## DATA PROVIDED
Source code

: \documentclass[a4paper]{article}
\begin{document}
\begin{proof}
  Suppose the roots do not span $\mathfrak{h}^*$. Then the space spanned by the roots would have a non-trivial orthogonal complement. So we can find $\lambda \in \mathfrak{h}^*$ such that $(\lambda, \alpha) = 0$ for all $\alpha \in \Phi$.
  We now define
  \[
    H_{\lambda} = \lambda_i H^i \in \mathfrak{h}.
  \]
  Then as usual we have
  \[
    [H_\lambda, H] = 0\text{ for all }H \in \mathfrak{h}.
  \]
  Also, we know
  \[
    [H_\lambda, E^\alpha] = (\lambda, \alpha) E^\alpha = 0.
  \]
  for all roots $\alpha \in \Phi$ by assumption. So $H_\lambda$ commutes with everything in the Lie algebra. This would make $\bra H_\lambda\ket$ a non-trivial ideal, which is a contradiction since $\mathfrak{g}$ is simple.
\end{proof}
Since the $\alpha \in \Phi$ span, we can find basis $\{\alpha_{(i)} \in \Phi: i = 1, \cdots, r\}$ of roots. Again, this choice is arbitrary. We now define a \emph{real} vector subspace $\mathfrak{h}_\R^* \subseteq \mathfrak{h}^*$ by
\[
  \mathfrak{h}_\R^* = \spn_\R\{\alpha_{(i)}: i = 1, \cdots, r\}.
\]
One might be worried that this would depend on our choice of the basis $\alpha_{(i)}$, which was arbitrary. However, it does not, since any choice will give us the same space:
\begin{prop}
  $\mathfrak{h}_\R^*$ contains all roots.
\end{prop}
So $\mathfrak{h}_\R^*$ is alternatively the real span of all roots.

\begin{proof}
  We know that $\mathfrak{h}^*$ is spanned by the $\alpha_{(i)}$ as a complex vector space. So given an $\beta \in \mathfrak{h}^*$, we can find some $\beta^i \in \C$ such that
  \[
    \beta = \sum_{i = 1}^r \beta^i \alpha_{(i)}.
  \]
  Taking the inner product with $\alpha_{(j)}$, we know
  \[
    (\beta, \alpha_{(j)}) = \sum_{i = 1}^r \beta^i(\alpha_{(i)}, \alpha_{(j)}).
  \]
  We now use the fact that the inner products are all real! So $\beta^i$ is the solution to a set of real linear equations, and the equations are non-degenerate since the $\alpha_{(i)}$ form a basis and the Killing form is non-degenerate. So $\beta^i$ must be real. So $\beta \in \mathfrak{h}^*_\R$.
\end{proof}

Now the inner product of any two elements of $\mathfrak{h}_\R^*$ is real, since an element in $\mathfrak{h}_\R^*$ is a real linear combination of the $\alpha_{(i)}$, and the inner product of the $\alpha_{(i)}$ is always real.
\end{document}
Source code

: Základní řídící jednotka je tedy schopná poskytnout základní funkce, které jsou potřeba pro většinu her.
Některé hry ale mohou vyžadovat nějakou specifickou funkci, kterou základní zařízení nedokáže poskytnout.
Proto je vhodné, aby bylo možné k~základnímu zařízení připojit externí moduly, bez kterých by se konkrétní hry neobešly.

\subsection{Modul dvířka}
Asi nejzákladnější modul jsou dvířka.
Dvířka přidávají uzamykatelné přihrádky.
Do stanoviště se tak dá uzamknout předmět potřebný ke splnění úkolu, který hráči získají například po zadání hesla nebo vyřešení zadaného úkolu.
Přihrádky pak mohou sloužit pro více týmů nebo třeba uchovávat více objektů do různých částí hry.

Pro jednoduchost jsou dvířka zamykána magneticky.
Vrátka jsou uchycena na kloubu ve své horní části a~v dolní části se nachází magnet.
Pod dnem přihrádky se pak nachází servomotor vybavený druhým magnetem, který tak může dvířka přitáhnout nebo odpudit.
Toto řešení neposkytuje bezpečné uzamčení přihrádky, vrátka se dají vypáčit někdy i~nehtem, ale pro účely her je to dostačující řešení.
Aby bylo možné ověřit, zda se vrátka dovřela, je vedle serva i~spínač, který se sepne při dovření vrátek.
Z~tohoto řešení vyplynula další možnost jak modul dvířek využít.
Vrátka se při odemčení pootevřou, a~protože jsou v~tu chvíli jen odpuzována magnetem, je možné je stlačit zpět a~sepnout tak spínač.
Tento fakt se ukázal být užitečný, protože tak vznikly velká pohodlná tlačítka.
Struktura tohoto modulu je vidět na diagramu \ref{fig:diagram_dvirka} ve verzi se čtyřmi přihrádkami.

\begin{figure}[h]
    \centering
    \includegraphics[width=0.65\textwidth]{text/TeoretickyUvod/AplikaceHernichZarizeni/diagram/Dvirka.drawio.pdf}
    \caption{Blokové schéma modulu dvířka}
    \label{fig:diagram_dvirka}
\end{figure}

## WHAT THIS TASK INVOLVES
An unaltered transcription of all the data above is needed.

## ANSWER TO THIS TASK
Source code

: \documentclass[a4paper]{article}
\begin{document}
\begin{proof}
  Suppose the roots do not span $\mathfrak{h}^*$. Then the space spanned by the roots would have a non-trivial orthogonal complement. So we can find $\lambda \in \mathfrak{h}^*$ such that $(\lambda, \alpha) = 0$ for all $\alpha \in \Phi$.
  We now define
  \[
    H_{\lambda} = \lambda_i H^i \in \mathfrak{h}.
  \]
  Then as usual we have
  \[
    [H_\lambda, H] = 0\text{ for all }H \in \mathfrak{h}.
  \]
  Also, we know
  \[
    [H_\lambda, E^\alpha] = (\lambda, \alpha) E^\alpha = 0.
  \]
  for all roots $\alpha \in \Phi$ by assumption. So $H_\lambda$ commutes with everything in the Lie algebra. This would make $\bra H_\lambda\ket$ a non-trivial ideal, which is a contradiction since $\mathfrak{g}$ is simple.
\end{proof}
Since the $\alpha \in \Phi$ span, we can find basis $\{\alpha_{(i)} \in \Phi: i = 1, \cdots, r\}$ of roots. Again, this choice is arbitrary. We now define a \emph{real} vector subspace $\mathfrak{h}_\R^* \subseteq \mathfrak{h}^*$ by
\[
  \mathfrak{h}_\R^* = \spn_\R\{\alpha_{(i)}: i = 1, \cdots, r\}.
\]
One might be worried that this would depend on our choice of the basis $\alpha_{(i)}$, which was arbitrary. However, it does not, since any choice will give us the same space:
\begin{prop}
  $\mathfrak{h}_\R^*$ contains all roots.
\end{prop}
So $\mathfrak{h}_\R^*$ is alternatively the real span of all roots.

\begin{proof}
  We know that $\mathfrak{h}^*$ is spanned by the $\alpha_{(i)}$ as a complex vector space. So given an $\beta \in \mathfrak{h}^*$, we can find some $\beta^i \in \C$ such that
  \[
    \beta = \sum_{i = 1}^r \beta^i \alpha_{(i)}.
  \]
  Taking the inner product with $\alpha_{(j)}$, we know
  \[
    (\beta, \alpha_{(j)}) = \sum_{i = 1}^r \beta^i(\alpha_{(i)}, \alpha_{(j)}).
  \]
  We now use the fact that the inner products are all real! So $\beta^i$ is the solution to a set of real linear equations, and the equations are non-degenerate since the $\alpha_{(i)}$ form a basis and the Killing form is non-degenerate. So $\beta^i$ must be real. So $\beta \in \mathfrak{h}^*_\R$.
\end{proof}

Now the inner product of any two elements of $\mathfrak{h}_\R^*$ is real, since an element in $\mathfrak{h}_\R^*$ is a real linear combination of the $\alpha_{(i)}$, and the inner product of the $\alpha_{(i)}$ is always real.
\end{document}
Source code

: Základní řídící jednotka je tedy schopná poskytnout základní funkce, které jsou potřeba pro většinu her.
Některé hry ale mohou vyžadovat nějakou specifickou funkci, kterou základní zařízení nedokáže poskytnout.
Proto je vhodné, aby bylo možné k~základnímu zařízení připojit externí moduly, bez kterých by se konkrétní hry neobešly.

\subsection{Modul dvířka}
Asi nejzákladnější modul jsou dvířka.
Dvířka přidávají uzamykatelné přihrádky.
Do stanoviště se tak dá uzamknout předmět potřebný ke splnění úkolu, který hráči získají například po zadání hesla nebo vyřešení zadaného úkolu.
Přihrádky pak mohou sloužit pro více týmů nebo třeba uchovávat více objektů do různých částí hry.

Pro jednoduchost jsou dvířka zamykána magneticky.
Vrátka jsou uchycena na kloubu ve své horní části a~v dolní části se nachází magnet.
Pod dnem přihrádky se pak nachází servomotor vybavený druhým magnetem, který tak může dvířka přitáhnout nebo odpudit.
Toto řešení neposkytuje bezpečné uzamčení přihrádky, vrátka se dají vypáčit někdy i~nehtem, ale pro účely her je to dostačující řešení.
Aby bylo možné ověřit, zda se vrátka dovřela, je vedle serva i~spínač, který se sepne při dovření vrátek.
Z~tohoto řešení vyplynula další možnost jak modul dvířek využít.
Vrátka se při odemčení pootevřou, a~protože jsou v~tu chvíli jen odpuzována magnetem, je možné je stlačit zpět a~sepnout tak spínač.
Tento fakt se ukázal být užitečný, protože tak vznikly velká pohodlná tlačítka.
Struktura tohoto modulu je vidět na diagramu \ref{fig:diagram_dvirka} ve verzi se čtyřmi přihrádkami.

\begin{figure}[h]
    \centering
    \includegraphics[width=0.65\textwidth]{text/TeoretickyUvod/AplikaceHernichZarizeni/diagram/Dvirka.drawio.pdf}
    \caption{Blokové schéma modulu dvířka}
    \label{fig:diagram_dvirka}
\end{figure}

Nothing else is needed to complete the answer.